But in my time abroad, some things about me had changed. I became stronger, wiser and more independent. Most importantly, I began to learn more about myself and the diverse skills I had. Not just those that gained through an excellent secondary education.
Several years later, I graduated with First Class Honours in International Development at La Trobe University. My field research examined how gender empowerment programs were improving women’s financial independence, leadership skills and challenging gender power relations in South India. From this time, I had a new ambition – to improve strategies for women’s empowerment and social change.
After university I was accepted into a Federal government graduate program in 2013. It was not what I ever expected that I would do but it was an invaluable experience.

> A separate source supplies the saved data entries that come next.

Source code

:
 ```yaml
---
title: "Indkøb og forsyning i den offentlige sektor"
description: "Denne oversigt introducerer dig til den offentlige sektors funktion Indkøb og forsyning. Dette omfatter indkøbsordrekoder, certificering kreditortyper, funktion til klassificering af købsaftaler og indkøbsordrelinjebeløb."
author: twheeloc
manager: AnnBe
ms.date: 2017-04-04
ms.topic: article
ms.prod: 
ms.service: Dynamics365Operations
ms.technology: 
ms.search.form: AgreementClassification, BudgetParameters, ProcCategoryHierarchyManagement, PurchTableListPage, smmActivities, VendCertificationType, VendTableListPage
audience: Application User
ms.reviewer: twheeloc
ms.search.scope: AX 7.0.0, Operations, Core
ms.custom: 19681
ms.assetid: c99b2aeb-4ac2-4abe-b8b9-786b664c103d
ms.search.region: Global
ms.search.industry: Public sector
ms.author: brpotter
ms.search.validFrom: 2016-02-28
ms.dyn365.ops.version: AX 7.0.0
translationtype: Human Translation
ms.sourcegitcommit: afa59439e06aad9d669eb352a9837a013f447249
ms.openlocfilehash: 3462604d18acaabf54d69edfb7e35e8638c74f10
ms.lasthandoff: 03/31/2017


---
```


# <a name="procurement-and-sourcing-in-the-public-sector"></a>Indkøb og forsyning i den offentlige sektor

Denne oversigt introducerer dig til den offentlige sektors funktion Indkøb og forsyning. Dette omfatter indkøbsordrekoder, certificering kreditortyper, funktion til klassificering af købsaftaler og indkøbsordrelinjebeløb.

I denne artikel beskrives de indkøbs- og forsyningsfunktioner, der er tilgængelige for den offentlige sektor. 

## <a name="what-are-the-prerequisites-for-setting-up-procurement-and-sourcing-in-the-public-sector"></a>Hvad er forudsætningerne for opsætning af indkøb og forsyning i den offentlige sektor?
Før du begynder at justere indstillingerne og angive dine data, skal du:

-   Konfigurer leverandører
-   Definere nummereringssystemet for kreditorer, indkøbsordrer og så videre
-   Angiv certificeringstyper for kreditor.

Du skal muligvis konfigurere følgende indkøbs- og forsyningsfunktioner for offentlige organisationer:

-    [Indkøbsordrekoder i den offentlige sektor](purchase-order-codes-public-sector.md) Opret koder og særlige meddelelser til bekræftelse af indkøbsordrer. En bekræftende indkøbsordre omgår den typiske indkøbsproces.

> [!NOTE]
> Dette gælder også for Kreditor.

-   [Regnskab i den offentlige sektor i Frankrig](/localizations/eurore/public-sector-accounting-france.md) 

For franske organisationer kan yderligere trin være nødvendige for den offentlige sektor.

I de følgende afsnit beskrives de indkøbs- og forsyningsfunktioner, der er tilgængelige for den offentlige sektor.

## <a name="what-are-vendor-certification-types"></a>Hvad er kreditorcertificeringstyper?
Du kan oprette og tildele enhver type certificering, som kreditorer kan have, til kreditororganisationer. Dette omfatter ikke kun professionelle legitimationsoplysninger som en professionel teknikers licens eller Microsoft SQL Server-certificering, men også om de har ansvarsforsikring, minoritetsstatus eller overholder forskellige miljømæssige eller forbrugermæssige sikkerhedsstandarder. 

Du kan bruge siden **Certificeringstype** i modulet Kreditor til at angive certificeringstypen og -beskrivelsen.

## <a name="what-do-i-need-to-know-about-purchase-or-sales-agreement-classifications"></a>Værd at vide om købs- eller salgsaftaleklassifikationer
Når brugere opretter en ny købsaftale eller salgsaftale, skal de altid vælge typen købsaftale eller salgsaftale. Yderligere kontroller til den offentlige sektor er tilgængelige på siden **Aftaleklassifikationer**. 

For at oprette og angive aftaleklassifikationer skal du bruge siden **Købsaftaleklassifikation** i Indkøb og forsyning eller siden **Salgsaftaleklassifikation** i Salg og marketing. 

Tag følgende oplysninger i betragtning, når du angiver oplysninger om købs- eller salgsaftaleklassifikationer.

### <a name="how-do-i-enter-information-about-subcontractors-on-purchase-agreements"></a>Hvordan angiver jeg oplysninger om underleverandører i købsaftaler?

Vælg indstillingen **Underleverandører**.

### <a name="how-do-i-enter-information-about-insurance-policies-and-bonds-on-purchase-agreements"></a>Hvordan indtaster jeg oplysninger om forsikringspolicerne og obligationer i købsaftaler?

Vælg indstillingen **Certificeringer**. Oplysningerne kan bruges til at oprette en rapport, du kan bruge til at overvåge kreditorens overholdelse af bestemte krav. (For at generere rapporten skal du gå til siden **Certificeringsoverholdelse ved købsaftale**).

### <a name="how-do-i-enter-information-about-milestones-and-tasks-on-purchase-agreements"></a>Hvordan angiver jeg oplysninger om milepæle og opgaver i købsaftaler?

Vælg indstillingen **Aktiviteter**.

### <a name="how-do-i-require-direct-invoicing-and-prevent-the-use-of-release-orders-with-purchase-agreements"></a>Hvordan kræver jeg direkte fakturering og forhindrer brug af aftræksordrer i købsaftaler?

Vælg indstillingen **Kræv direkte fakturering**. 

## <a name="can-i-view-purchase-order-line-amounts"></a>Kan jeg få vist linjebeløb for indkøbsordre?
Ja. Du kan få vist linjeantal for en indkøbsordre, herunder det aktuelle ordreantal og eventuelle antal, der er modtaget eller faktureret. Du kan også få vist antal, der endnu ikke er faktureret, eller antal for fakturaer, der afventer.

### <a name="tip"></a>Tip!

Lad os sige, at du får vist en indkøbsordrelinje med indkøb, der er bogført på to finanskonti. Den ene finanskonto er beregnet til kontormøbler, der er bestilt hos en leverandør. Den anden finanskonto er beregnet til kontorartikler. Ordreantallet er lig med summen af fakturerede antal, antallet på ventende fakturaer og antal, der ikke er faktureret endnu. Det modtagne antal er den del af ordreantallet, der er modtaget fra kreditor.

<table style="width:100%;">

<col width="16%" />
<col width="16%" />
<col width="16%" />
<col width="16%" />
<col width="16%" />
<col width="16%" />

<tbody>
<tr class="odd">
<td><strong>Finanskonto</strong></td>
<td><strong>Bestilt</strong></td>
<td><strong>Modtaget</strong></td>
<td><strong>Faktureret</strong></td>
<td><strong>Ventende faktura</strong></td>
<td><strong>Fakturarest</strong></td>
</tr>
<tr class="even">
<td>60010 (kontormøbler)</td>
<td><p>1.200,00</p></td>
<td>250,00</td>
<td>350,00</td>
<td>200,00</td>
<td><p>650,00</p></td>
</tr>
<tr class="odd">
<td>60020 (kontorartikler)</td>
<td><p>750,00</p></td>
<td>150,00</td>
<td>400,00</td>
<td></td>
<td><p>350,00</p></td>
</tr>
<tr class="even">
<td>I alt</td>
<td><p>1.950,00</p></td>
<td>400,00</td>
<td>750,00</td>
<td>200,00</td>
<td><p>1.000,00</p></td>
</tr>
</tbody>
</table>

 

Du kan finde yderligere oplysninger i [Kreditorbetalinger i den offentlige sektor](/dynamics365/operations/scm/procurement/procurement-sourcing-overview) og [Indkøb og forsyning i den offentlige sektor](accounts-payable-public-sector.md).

I worked on various policies including women’s safety, remote Indigenous engagement, and housing research. I gained practical skills and learned from complex policy environments.
All these stories have ultimately shaped my future ambitions and research goals.
Right now, I am writing this piece from a small community which is in the heart of escarpment country and the gateway to Arnhem Land communities in the Northern Territory. Today in Gunbalanya we launched Charlie King’s “No More” Campaign. In the spirit of community organising, we linked arms, marched around the red dirt tracks, and shouted loud “say NO more to family violence”.
Through my PhD research I am working with traditional owners, community elders, service providers and the police to improve community safety. We are exploring how service providers use their knowledge of risks and community strengths to protect people from violence and crime. I hope to develop a cross-cultural framework for understanding and operationalising community safety on the ground. My passion is to use research to create the momentum for social change.
Reflecting on my past experiences, I recommend that all VCE graduates consider taking a gap year. Challenge yourself, aspire to learn new skills and surprise yourself! You never know where life will take you, even when you think you have the future planned.